Il s'était réveillé trop tôt : un souci. Son fils Werner allait être appelé. En garnison à Berlin même, il est vrai dans un premier temps : l'Ecole de l'Air. Bazinger, une jambe pliée, se
savonnait la cheville. Peau fine. Pilosité modeste excepté sur le crâne : ses cheveux poussaient de plus belle, à quarante-huit ans passés. «Une vraie pelouse, bien tondue» : un mot de Madeleine.
Karl Bazinger sourit. Les très jeunes femmes ne lui disaient pas grand-chose, mais Madeleine, sa chevelure noire un fleuve, lovée sur son sofa, à divaguer après l'amour, sur Nietzsche, ses jambes
interminables ramenées sous le menton, oui Madeleine, elle, le touchait. Les pelouses, il n'aimait pas. Dans sa maison, en Saxe, il fauchait ou laissait les moutons brouter sous ses fenêtres, au
petit bonheur. Il considérait leurs visages. Pour lui, les moutons avaient des visages. Visages d'une enfance, curieusement, alors que la sienne il l'avait passée sans qu'il y eût un seul mouton
à contempler.
Karl Bazinger avait un autre fils, Peter, sept ans.

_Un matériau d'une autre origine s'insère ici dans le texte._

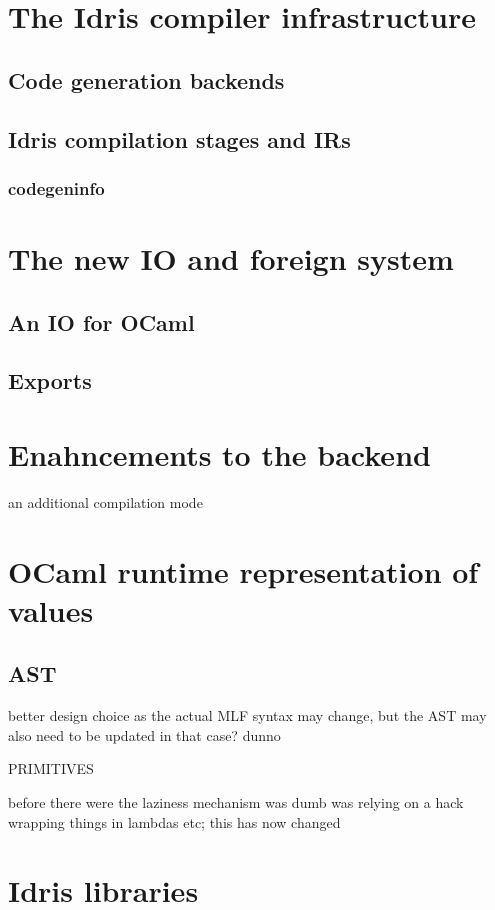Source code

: \section{The Idris compiler infrastructure}
\subsection{Code generation backends}

\subsection{Idris compilation stages and IRs}
\subsubsection{codegeninfo}

\section{The new IO and foreign system}
\subsection{An IO for OCaml}

\subsection{Exports}

\section{Enahncements to the backend} 
an additional compilation mode

\section{OCaml runtime representation of values}

\subsection{AST} 
better design choice as the actual MLF syntax may change,
but the AST may also need to be updated in that case? dunno

PRIMITIVES 



before there were the laziness mechanism was dumb was relying
on a hack wrapping things in lambdas etc; this has now changed
\section{Idris libraries}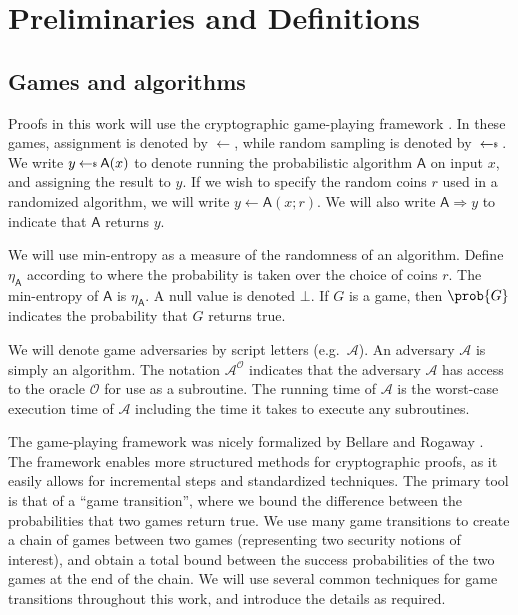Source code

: \chapter{Preliminaries and Definitions} \label{sec:preliminaries}

\section{Games and algorithms}
Proofs in this work will use the cryptographic game-playing framework \cite{EC:BelRog06}. In these games, assignment is denoted by $\leftarrow$, while random sampling is denoted by $\sample$. We write $y \sample \mathsf{A}(x)$ to denote running the probabilistic algorithm $\mathsf{A}$ on input $x$, and assigning the result to $y$. If we wish to specify the random coins $r$ used in a randomized algorithm, we will write $y \leftarrow \mathsf{A}(x;r)$. We will also write $\mathsf{A} \Rightarrow y$ to indicate that $\mathsf{A}$ returns $y$.

We will use min-entropy as a measure of the randomness of an algorithm. Define $\eta_\mathsf{A}$ according to
where the probability is taken over the choice of coins $r$. The min-entropy of $\mathsf{A}$ is $\eta_\mathsf{A}$. A null value is denoted $\bot$. If $G$ is a game, then $\prob{G}$ indicates the probability that $G$ returns true. 

We will denote game adversaries by script letters (e.g.\ $\mathcal{A}$). An adversary $\mathcal{A}$ is simply an algorithm. The notation $\mathcal{A}^{\mathcal{O}}$ indicates that the adversary $\mathcal{A}$ has access to the oracle $\mathcal{O}$ for use as a subroutine. The running time of $\mathcal{A}$ is the worst-case execution time of $\mathcal{A}$ including the time it takes to execute any subroutines.

The game-playing framework was nicely formalized by Bellare and Rogaway \cite{EC:BelRog06}. The framework enables more structured methods for cryptographic proofs, as it easily allows for incremental steps and standardized techniques. The primary tool is that of a ``game transition'', where we bound the difference between the probabilities that two games return true. We use many game transitions to create a chain of games between two games (representing two security notions of interest), and obtain a total bound between the success probabilities of the two games at the end of the chain. We will use several common techniques for game transitions throughout this work, and introduce the details as required.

Loremarie, sa femme, gardait, immuable, la maison. Les premières contre-attaques des Russes ne promettaient pas une permission bien proche. Peu
importe, puisque sa vie à Paris était pas mal divertissante. De Malesherbes à Passy, via le faubourg Saint-Germain, on l'accueillait à bras ouverts.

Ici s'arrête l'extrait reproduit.